“If you meet the Buddha on the road, kill him!”
This is a popular saying derived from an old Zen koan. When it comes to working with Agile projects I find this saying very appropriate. People who do Agile transformations typically talk about finding the Way (the road) and often speak with almost religious fervor regarding Agile processes.
In fact, Agile is really just one short step away from organized religion. You have daily meetings, attend retrospectives where we examine our patterns of behavior deeply, we worship idols with bizarre names like “Kanban” and “Scrum” and fight (flame) wars over them. We anoint our priests as guardians of that process (yes, I’m talking about you, Scrum Masters), and agonize endlessly over whether we and others are following the right path.
Wow, maybe Agile actually is a religion. That’s pretty scary. I’ve got to go sit down now.
OK, I’m back. What were we talking about? Oh yeah, killing the Buddha. So, given my little digression above, it would be pretty easy to rewrite that old Zen saying like this:
“If you meet an Agile Guru while on your journey (to excellence, improvement, whatever), kill him!”

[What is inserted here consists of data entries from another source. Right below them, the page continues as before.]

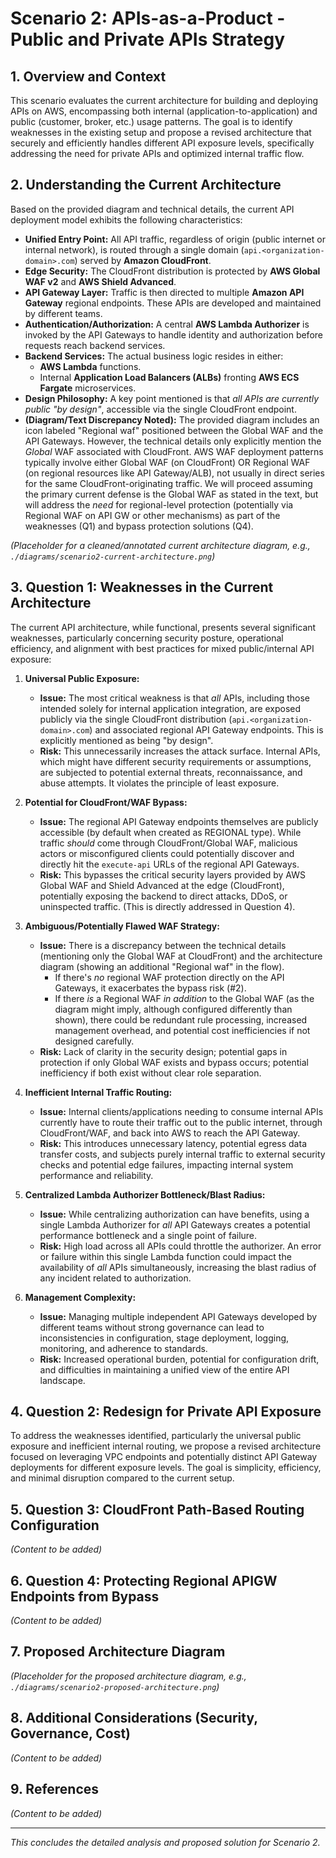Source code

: # Scenario 2: APIs-as-a-Product - Public and Private APIs Strategy

## 1. Overview and Context

This scenario evaluates the current architecture for building and deploying APIs on AWS, encompassing both internal (application-to-application) and public (customer, broker, etc.) usage patterns. The goal is to identify weaknesses in the existing setup and propose a revised architecture that securely and efficiently handles different API exposure levels, specifically addressing the need for private APIs and optimized internal traffic flow.

## 2. Understanding the Current Architecture

Based on the provided diagram and technical details, the current API deployment model exhibits the following characteristics:

*   **Unified Entry Point:** All API traffic, regardless of origin (public internet or internal network), is routed through a single domain (`api.<organization-domain>.com`) served by **Amazon CloudFront**.
*   **Edge Security:** The CloudFront distribution is protected by **AWS Global WAF v2** and **AWS Shield Advanced**.
*   **API Gateway Layer:** Traffic is then directed to multiple **Amazon API Gateway** regional endpoints. These APIs are developed and maintained by different teams.
*   **Authentication/Authorization:** A central **AWS Lambda Authorizer** is invoked by the API Gateways to handle identity and authorization before requests reach backend services.
*   **Backend Services:** The actual business logic resides in either:
    *   **AWS Lambda** functions.
    *   Internal **Application Load Balancers (ALBs)** fronting **AWS ECS Fargate** microservices.
*   **Design Philosophy:** A key point mentioned is that *all APIs are currently public "by design"*, accessible via the single CloudFront endpoint.
*   **(Diagram/Text Discrepancy Noted):** The provided diagram includes an icon labeled "Regional waf" positioned between the Global WAF and the API Gateways. However, the technical details only explicitly mention the *Global* WAF associated with CloudFront. AWS WAF deployment patterns typically involve either Global WAF (on CloudFront) OR Regional WAF (on regional resources like API Gateway/ALB), not usually in direct series for the same CloudFront-originating traffic. We will proceed assuming the primary current defense is the Global WAF as stated in the text, but will address the *need* for regional-level protection (potentially via Regional WAF on API GW or other mechanisms) as part of the weaknesses (Q1) and bypass protection solutions (Q4).

*(Placeholder for a cleaned/annotated current architecture diagram, e.g., `./diagrams/scenario2-current-architecture.png`)*

## 3. Question 1: Weaknesses in the Current Architecture

The current API architecture, while functional, presents several significant weaknesses, particularly concerning security posture, operational efficiency, and alignment with best practices for mixed public/internal API exposure:

1.  **Universal Public Exposure:**
    *   **Issue:** The most critical weakness is that *all* APIs, including those intended solely for internal application integration, are exposed publicly via the single CloudFront distribution (`api.<organization-domain>.com`) and associated regional API Gateway endpoints. This is explicitly mentioned as being "by design".
    *   **Risk:** This unnecessarily increases the attack surface. Internal APIs, which might have different security requirements or assumptions, are subjected to potential external threats, reconnaissance, and abuse attempts. It violates the principle of least exposure.

2.  **Potential for CloudFront/WAF Bypass:**
    *   **Issue:** The regional API Gateway endpoints themselves are publicly accessible (by default when created as REGIONAL type). While traffic *should* come through CloudFront/Global WAF, malicious actors or misconfigured clients could potentially discover and directly hit the `execute-api` URLs of the regional API Gateways.
    *   **Risk:** This bypasses the critical security layers provided by AWS Global WAF and Shield Advanced at the edge (CloudFront), potentially exposing the backend to direct attacks, DDoS, or uninspected traffic. (This is directly addressed in Question 4).

3.  **Ambiguous/Potentially Flawed WAF Strategy:**
    *   **Issue:** There is a discrepancy between the technical details (mentioning only the Global WAF at CloudFront) and the architecture diagram (showing an additional "Regional waf" in the flow).
        *   If there's *no* regional WAF protection directly on the API Gateways, it exacerbates the bypass risk (#2).
        *   If there *is* a Regional WAF *in addition* to the Global WAF (as the diagram might imply, although configured differently than shown), there could be redundant rule processing, increased management overhead, and potential cost inefficiencies if not designed carefully.
    *   **Risk:** Lack of clarity in the security design; potential gaps in protection if only Global WAF exists and bypass occurs; potential inefficiency if both exist without clear role separation.

4.  **Inefficient Internal Traffic Routing:**
    *   **Issue:** Internal clients/applications needing to consume internal APIs currently have to route their traffic out to the public internet, through CloudFront/WAF, and back into AWS to reach the API Gateway.
    *   **Risk:** This introduces unnecessary latency, potential egress data transfer costs, and subjects purely internal traffic to external security checks and potential edge failures, impacting internal system performance and reliability.

5.  **Centralized Lambda Authorizer Bottleneck/Blast Radius:**
    *   **Issue:** While centralizing authorization can have benefits, using a single Lambda Authorizer for *all* API Gateways creates a potential performance bottleneck and a single point of failure.
    *   **Risk:** High load across all APIs could throttle the authorizer. An error or failure within this single Lambda function could impact the availability of *all* APIs simultaneously, increasing the blast radius of any incident related to authorization.

6.  **Management Complexity:**
    *   **Issue:** Managing multiple independent API Gateways developed by different teams without strong governance can lead to inconsistencies in configuration, stage deployment, logging, monitoring, and adherence to standards.
    *   **Risk:** Increased operational burden, potential for configuration drift, and difficulties in maintaining a unified view of the entire API landscape.

## 4. Question 2: Redesign for Private API Exposure

To address the weaknesses identified, particularly the universal public exposure and inefficient internal routing, we propose a revised architecture focused on leveraging VPC endpoints and potentially distinct API Gateway deployments for different exposure levels. The goal is simplicity, efficiency, and minimal disruption compared to the current setup.


## 5. Question 3: CloudFront Path-Based Routing Configuration

*(Content to be added)*

## 6. Question 4: Protecting Regional APIGW Endpoints from Bypass

*(Content to be added)*

## 7. Proposed Architecture Diagram

*(Placeholder for the proposed architecture diagram, e.g., `./diagrams/scenario2-proposed-architecture.png`)*

## 8. Additional Considerations (Security, Governance, Cost)

*(Content to be added)*

## 9. References

*(Content to be added)*

---
*This concludes the detailed analysis and proposed solution for Scenario 2.*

Now aside from sounding terribly violent, what the heck do I mean by that? It turns out, that having an Agile guru around is pretty limiting when it comes to learning and continuing to grow. Whenever we have a guru like that, what do we do? We defer to his expertise. We wait for him to provide the answer and we stall our own learning journey. Having an Agile guru around can freeze an organization’s development. You end up limited to whatever level the guru is at.
Many organizations have these characters lurking in their midst. Heck, I was one once. I still have a business card with a title of “Though Leader” emblazoned on it around somewhere. I’m here to tell you it can happen to anybody. One day you are a perfectly decent, self-respecting developer and then WHAM! you become an Agile Coach, or a Thought Leader, or a Lean Sensei, or any number of other wacky guru code names.
You become, THAT guy.
And trust me, you don’t want to be that guy. You know the one, the Agile guy? The guy who simply must render an Agile judgment every time he opens his mouth. The guy who everyone defers to when it comes to do all things Agile. To paraphrase the old Life cereal commercial “Is it Agile? Hey, let’s get Mikey. He’ll judge anything!”
…oh brother, I think I just dated myself straight back to the stone age.
So what do you do when you have an Agile guru? You get rid of him! What if YOU are the Agile guru? Now that’s awkward. Well, your mission is to eliminate that perception. How do you do that?
- Keep your mouth shut
- Stop telling people what’s Agile (see #1). Use pantomime or something instead.
- Bring in, find, unearth or otherwise manufacture someone who has more expertise than you do. Understand that by doing this, you will run the very real risk of learning something. Sorry.
- Rinse and repeat until nobody mentions Agile in your presence. Ever.
So if you find yourself or someone you love has become an Agile guru, take heart! There is a cure! The best thing you can do to avoid stifling (and annoying) everyone in your organization trying to get work done is kill the Buddha.